Gotta stay positive, right?
I also took a trip to the grocery store and went over my budget by twenty-five dollars. :X And I did so without making a meal plan first, so I just have to hope that all of my food choices will amount to some healthy recipes of some sort without needing extra ingredients. But the good news is I made 100% healthy food choices! I have yams to bake, spinach salad, apples and bananas for sweet snacks, 92% lean beef and chicken thighs, Greek yogurt, whole wheat bread, zucchini to do something with, and fixings for a giant pot of tortilla soup that should come out to between 220 and 280 calories a serving, depending on if I can get 4 or 5 servings out of the pot. As far as I'm concerned, that should amount up to a week's worth of healthy eating and meeting my calorie ranges.
The main problem I'm going to have to deal with is my lunch buddy. I have a co-worker that I get along well with and we tend to take our lunch breaks at the same time. But he is a financially well-off guy who LOVES to eat out every single day. Like buffalo wings kind of eating out. And I've tried letting him down gently by saying that I don't have the money to go out to eat so much... and he insists on paying for my meal when I do that! So really my main challenge is to pick eating venues where I can be healthy. Right now I've got three places in the rotation that I can work with: Chipotle @ 675 calories (I need to tweak that one), Genghis Grill at 388 calories, and Rockfish at 476 calories. As long as I know that we're going to a place where I can count calories, it is relatively easy to adjust what I eat for my pre-work meal, like a 340 calorie salad all the way up to 500 calories of broccoli beef and steamed rice, but I'm afraid I'll have to find more venues than those three to keep the rotation fresh so he doesn't suggest fast food or - God forbid - buffalo wings.
Honestly though, this guy, even though I consider him a work friend, is up for a promotion this coming week, and I really hope he gets it. Not just because he totally deserves it, but because he will have to be on a different shift than me and then I won't feel pressured to go out and eat every single day. Hopefully that happens so I can start bringing my lunch to work again and keep the calories and the budget in check. I know that sounds terrible, though! :(
Tomorrow I'm scheduled to have sushi for dinner with a friend. It's going to be really, really difficult to stay away from the deliciously fried rolls (a shrimp tempura roll is nearly 600 calories by itself!!!), but I think I can manage it. Otherwise I plan to make high protein and high fiber choices in an attempt to keep the rest of the day low on calories and high on appetite satisfaction.

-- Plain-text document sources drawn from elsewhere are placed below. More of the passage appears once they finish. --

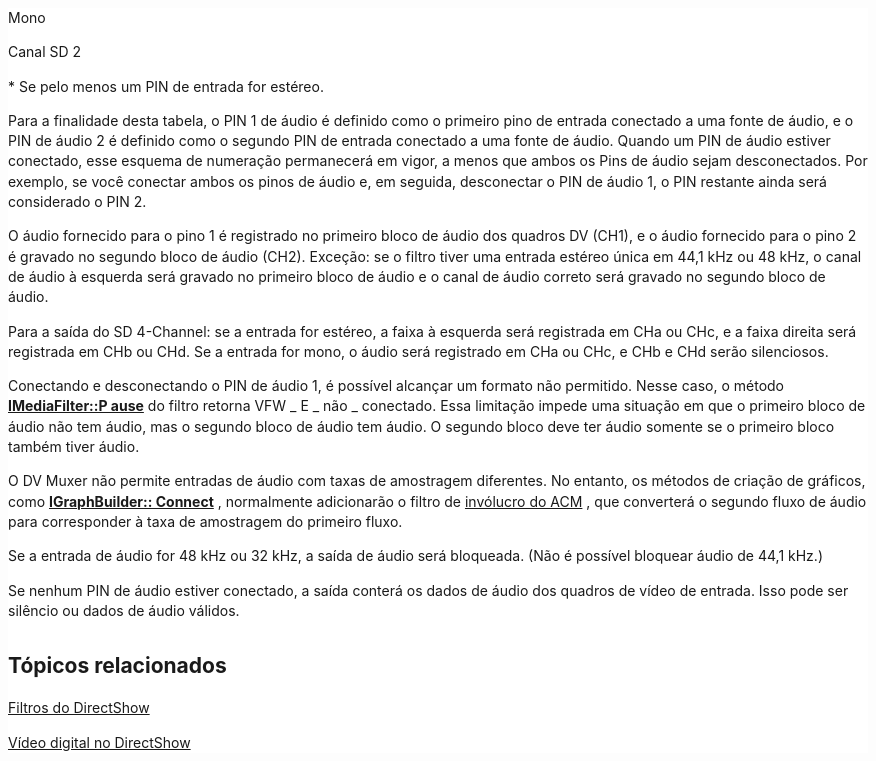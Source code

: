 Mono

Canal SD 2

\* Se pelo menos um PIN de entrada for estéreo.



 

Para a finalidade desta tabela, o PIN 1 de áudio é definido como o primeiro pino de entrada conectado a uma fonte de áudio, e o PIN de áudio 2 é definido como o segundo PIN de entrada conectado a uma fonte de áudio. Quando um PIN de áudio estiver conectado, esse esquema de numeração permanecerá em vigor, a menos que ambos os Pins de áudio sejam desconectados. Por exemplo, se você conectar ambos os pinos de áudio e, em seguida, desconectar o PIN de áudio 1, o PIN restante ainda será considerado o PIN 2.

O áudio fornecido para o pino 1 é registrado no primeiro bloco de áudio dos quadros DV (CH1), e o áudio fornecido para o pino 2 é gravado no segundo bloco de áudio (CH2). Exceção: se o filtro tiver uma entrada estéreo única em 44,1 kHz ou 48 kHz, o canal de áudio à esquerda será gravado no primeiro bloco de áudio e o canal de áudio correto será gravado no segundo bloco de áudio.

Para a saída do SD 4-Channel: se a entrada for estéreo, a faixa à esquerda será registrada em CHa ou CHc, e a faixa direita será registrada em CHb ou CHd. Se a entrada for mono, o áudio será registrado em CHa ou CHc, e CHb e CHd serão silenciosos.

Conectando e desconectando o PIN de áudio 1, é possível alcançar um formato não permitido. Nesse caso, o método [**IMediaFilter::P ause**](/windows/desktop/api/Strmif/nf-strmif-imediafilter-pause) do filtro retorna VFW \_ E \_ não \_ conectado. Essa limitação impede uma situação em que o primeiro bloco de áudio não tem áudio, mas o segundo bloco de áudio tem áudio. O segundo bloco deve ter áudio somente se o primeiro bloco também tiver áudio.

O DV Muxer não permite entradas de áudio com taxas de amostragem diferentes. No entanto, os métodos de criação de gráficos, como [**IGraphBuilder:: Connect**](/windows/desktop/api/Strmif/nf-strmif-igraphbuilder-connect) , normalmente adicionarão o filtro de [invólucro do ACM](acm-wrapper-filter.md) , que converterá o segundo fluxo de áudio para corresponder à taxa de amostragem do primeiro fluxo.

Se a entrada de áudio for 48 kHz ou 32 kHz, a saída de áudio será bloqueada. (Não é possível bloquear áudio de 44,1 kHz.)

Se nenhum PIN de áudio estiver conectado, a saída conterá os dados de áudio dos quadros de vídeo de entrada. Isso pode ser silêncio ou dados de áudio válidos.

## <a name="related-topics"></a>Tópicos relacionados

<dl> <dt>

[Filtros do DirectShow](directshow-filters.md)
</dt> <dt>

[Vídeo digital no DirectShow](digital-video-in-directshow.md)
</dt> </dl>

 

 



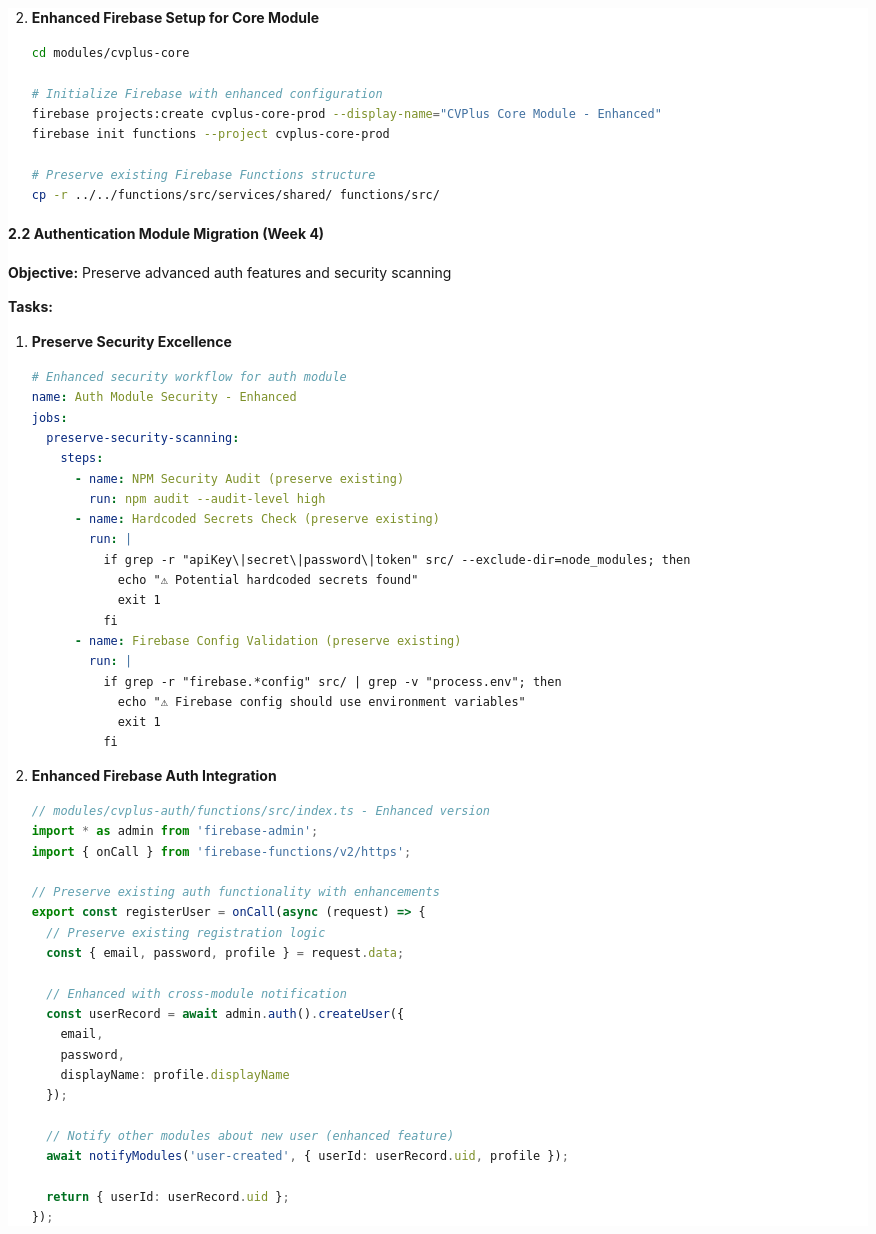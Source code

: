 2. **Enhanced Firebase Setup for Core Module**
   ```bash
   cd modules/cvplus-core
   
   # Initialize Firebase with enhanced configuration
   firebase projects:create cvplus-core-prod --display-name="CVPlus Core Module - Enhanced"
   firebase init functions --project cvplus-core-prod
   
   # Preserve existing Firebase Functions structure
   cp -r ../../functions/src/services/shared/ functions/src/
   ```

#### 2.2 Authentication Module Migration (Week 4)
**Objective:** Preserve advanced auth features and security scanning

**Tasks:**
1. **Preserve Security Excellence**
   ```yaml
   # Enhanced security workflow for auth module
   name: Auth Module Security - Enhanced
   jobs:
     preserve-security-scanning:
       steps:
         - name: NPM Security Audit (preserve existing)
           run: npm audit --audit-level high
         - name: Hardcoded Secrets Check (preserve existing)
           run: |
             if grep -r "apiKey\|secret\|password\|token" src/ --exclude-dir=node_modules; then
               echo "⚠️ Potential hardcoded secrets found"
               exit 1
             fi
         - name: Firebase Config Validation (preserve existing)
           run: |
             if grep -r "firebase.*config" src/ | grep -v "process.env"; then
               echo "⚠️ Firebase config should use environment variables"
               exit 1
             fi
   ```

2. **Enhanced Firebase Auth Integration**
   ```typescript
   // modules/cvplus-auth/functions/src/index.ts - Enhanced version
   import * as admin from 'firebase-admin';
   import { onCall } from 'firebase-functions/v2/https';
   
   // Preserve existing auth functionality with enhancements
   export const registerUser = onCall(async (request) => {
     // Preserve existing registration logic
     const { email, password, profile } = request.data;
     
     // Enhanced with cross-module notification
     const userRecord = await admin.auth().createUser({
       email,
       password,
       displayName: profile.displayName
     });
     
     // Notify other modules about new user (enhanced feature)
     await notifyModules('user-created', { userId: userRecord.uid, profile });
     
     return { userId: userRecord.uid };
   });
   ```
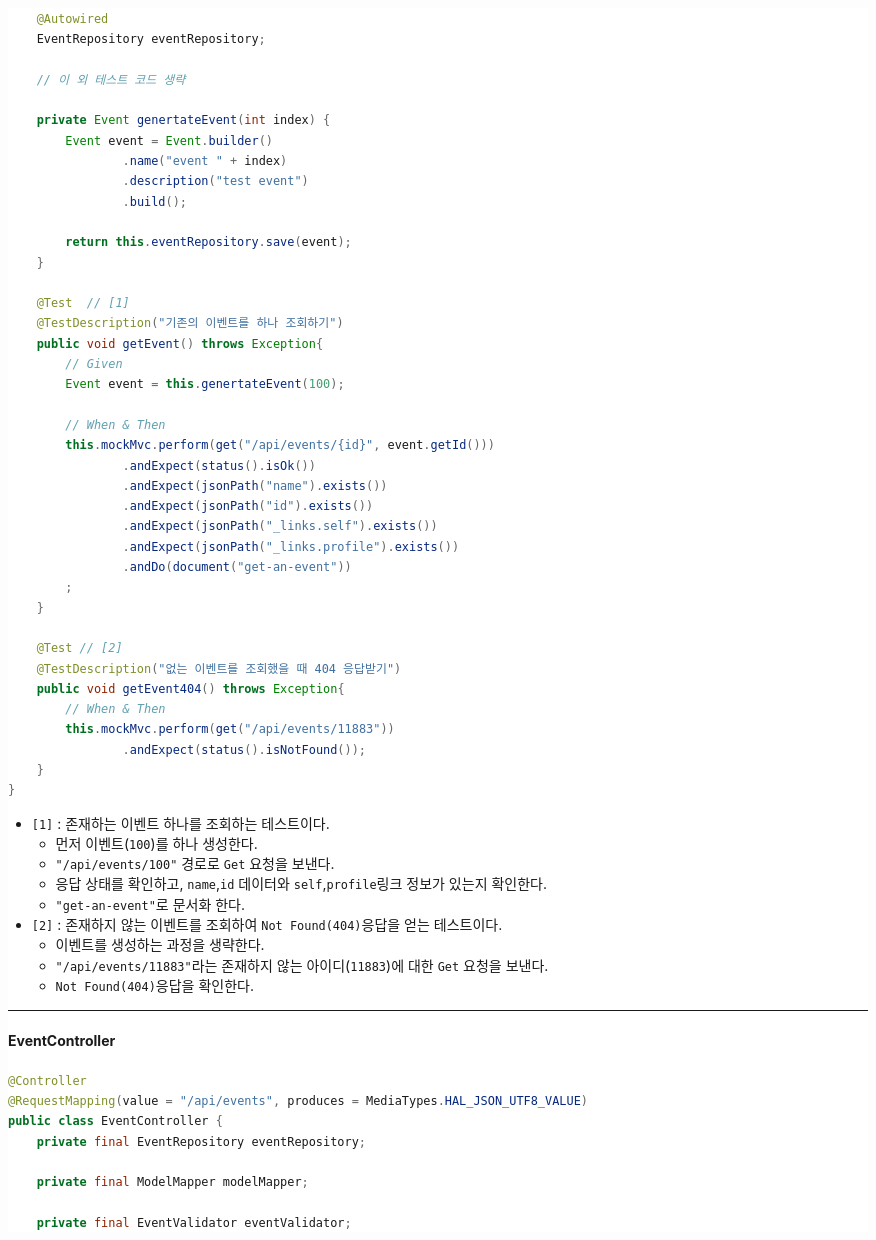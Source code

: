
 ```java
    @Autowired
    EventRepository eventRepository;  

    // 이 외 테스트 코드 생략

    private Event genertateEvent(int index) {
        Event event = Event.builder()
                .name("event " + index)
                .description("test event")
                .build();

        return this.eventRepository.save(event);
    }

    @Test  // [1] 
    @TestDescription("기존의 이벤트를 하나 조회하기")
    public void getEvent() throws Exception{
        // Given
        Event event = this.genertateEvent(100);

        // When & Then
        this.mockMvc.perform(get("/api/events/{id}", event.getId()))
                .andExpect(status().isOk())
                .andExpect(jsonPath("name").exists())
                .andExpect(jsonPath("id").exists())
                .andExpect(jsonPath("_links.self").exists())
                .andExpect(jsonPath("_links.profile").exists())
                .andDo(document("get-an-event"))
        ;
    }

    @Test // [2]
    @TestDescription("없는 이벤트를 조회했을 때 404 응답받기")
    public void getEvent404() throws Exception{
        // When & Then
        this.mockMvc.perform(get("/api/events/11883"))
                .andExpect(status().isNotFound());
    }
}
```  
* `[1]` : 존재하는 이벤트 하나를 조회하는 테스트이다.  
    * 먼저 이벤트(`100`)를 하나 생성한다.  
    * `"/api/events/100"` 경로로 `Get` 요청을 보낸다.  
    * 응답 상태를 확인하고, `name`,`id` 데이터와 `self`,`profile`링크 정보가 있는지 확인한다.  
    * `"get-an-event"`로 문서화 한다.  
* `[2]` : 존재하지 않는 이벤트를 조회하여 `Not Found(404)`응답을 얻는 테스트이다.  
    * 이벤트를 생성하는 과정을 생략한다.  
    * `"/api/events/11883"`라는 존재하지 않는 아이디(`11883`)에 대한 `Get` 요청을 보낸다.  
    * `Not Found(404)`응답을 확인한다.  
  
---  
#### EventController  
```java
@Controller
@RequestMapping(value = "/api/events", produces = MediaTypes.HAL_JSON_UTF8_VALUE)
public class EventController {
    private final EventRepository eventRepository;

    private final ModelMapper modelMapper;

    private final EventValidator eventValidator;

```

Haha Greek yogurt, spinach, and broccoli have been my saving graces in the past, so hopefully they will come to my rescue again. Thankfully I have a lot of To-Dos for tomorrow, otherwise I would be idle around the house, and that's when I'm most susceptible to temptation!
Well. Here's hoping I'm definitely on track to getting back on the wagon and making real progress again! Even though it's probably too early in this process for me to be committing to long-term goals, I would love to lose eight pounds and be at 180 or in the 170s by the end of August. I know that will be a stretch, but I think I can do it - especially if I start seeing real progress again, because that's a serious motivator! I'm so ready to start feeling good and proud of myself again.
Well I've definitely prattled on long enough in this blog! I hope everyone is having a wonderful weekend so far and making great progress in all your goals and dreams! Have a great day!